**What the task requires:** Keyword search on "section": report each line of the records that contains it.

**Stored data:**
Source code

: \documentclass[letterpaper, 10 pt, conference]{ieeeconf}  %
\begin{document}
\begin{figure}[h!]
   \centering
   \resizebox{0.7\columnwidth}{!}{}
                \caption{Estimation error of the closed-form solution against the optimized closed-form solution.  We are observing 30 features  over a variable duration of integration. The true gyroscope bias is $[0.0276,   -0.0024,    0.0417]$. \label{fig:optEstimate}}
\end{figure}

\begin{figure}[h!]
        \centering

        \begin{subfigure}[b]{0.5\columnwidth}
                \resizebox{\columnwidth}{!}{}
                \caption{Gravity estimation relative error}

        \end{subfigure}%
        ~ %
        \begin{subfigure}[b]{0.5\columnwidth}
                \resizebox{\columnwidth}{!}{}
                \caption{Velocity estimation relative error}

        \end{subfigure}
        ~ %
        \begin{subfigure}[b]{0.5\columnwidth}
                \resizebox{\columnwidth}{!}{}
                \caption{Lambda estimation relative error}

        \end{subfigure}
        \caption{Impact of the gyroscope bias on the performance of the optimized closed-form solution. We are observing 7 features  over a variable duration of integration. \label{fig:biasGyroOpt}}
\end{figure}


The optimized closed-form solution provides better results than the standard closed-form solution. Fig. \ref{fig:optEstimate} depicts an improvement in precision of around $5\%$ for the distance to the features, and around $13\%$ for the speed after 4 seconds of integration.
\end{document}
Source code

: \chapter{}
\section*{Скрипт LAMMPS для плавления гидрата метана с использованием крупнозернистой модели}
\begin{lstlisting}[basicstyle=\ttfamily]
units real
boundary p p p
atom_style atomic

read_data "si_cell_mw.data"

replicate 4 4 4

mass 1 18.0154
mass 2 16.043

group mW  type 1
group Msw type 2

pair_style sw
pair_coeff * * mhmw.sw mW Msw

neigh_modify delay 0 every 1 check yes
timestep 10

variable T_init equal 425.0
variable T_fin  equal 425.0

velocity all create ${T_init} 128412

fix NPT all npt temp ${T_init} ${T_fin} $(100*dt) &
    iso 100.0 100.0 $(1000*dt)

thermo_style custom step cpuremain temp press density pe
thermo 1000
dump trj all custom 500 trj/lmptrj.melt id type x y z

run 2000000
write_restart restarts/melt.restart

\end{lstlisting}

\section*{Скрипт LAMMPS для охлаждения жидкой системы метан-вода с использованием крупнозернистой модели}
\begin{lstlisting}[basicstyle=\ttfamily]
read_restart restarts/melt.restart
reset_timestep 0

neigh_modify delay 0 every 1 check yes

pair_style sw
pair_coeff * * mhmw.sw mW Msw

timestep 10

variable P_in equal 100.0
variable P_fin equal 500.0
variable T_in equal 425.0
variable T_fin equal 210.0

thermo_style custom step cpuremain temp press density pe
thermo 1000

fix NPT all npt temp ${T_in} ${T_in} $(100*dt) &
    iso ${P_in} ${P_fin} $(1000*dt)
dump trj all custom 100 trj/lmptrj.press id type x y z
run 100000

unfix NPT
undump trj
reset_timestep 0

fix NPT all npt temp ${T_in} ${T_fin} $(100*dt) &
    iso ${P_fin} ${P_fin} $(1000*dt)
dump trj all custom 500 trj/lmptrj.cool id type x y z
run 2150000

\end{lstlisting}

**Answer space:**
\section*{Скрипт LAMMPS для плавления гидрата метана с использованием крупнозернистой модели}
\section*{Скрипт LAMMPS для охлаждения жидкой системы метан-вода с использованием крупнозернистой модели}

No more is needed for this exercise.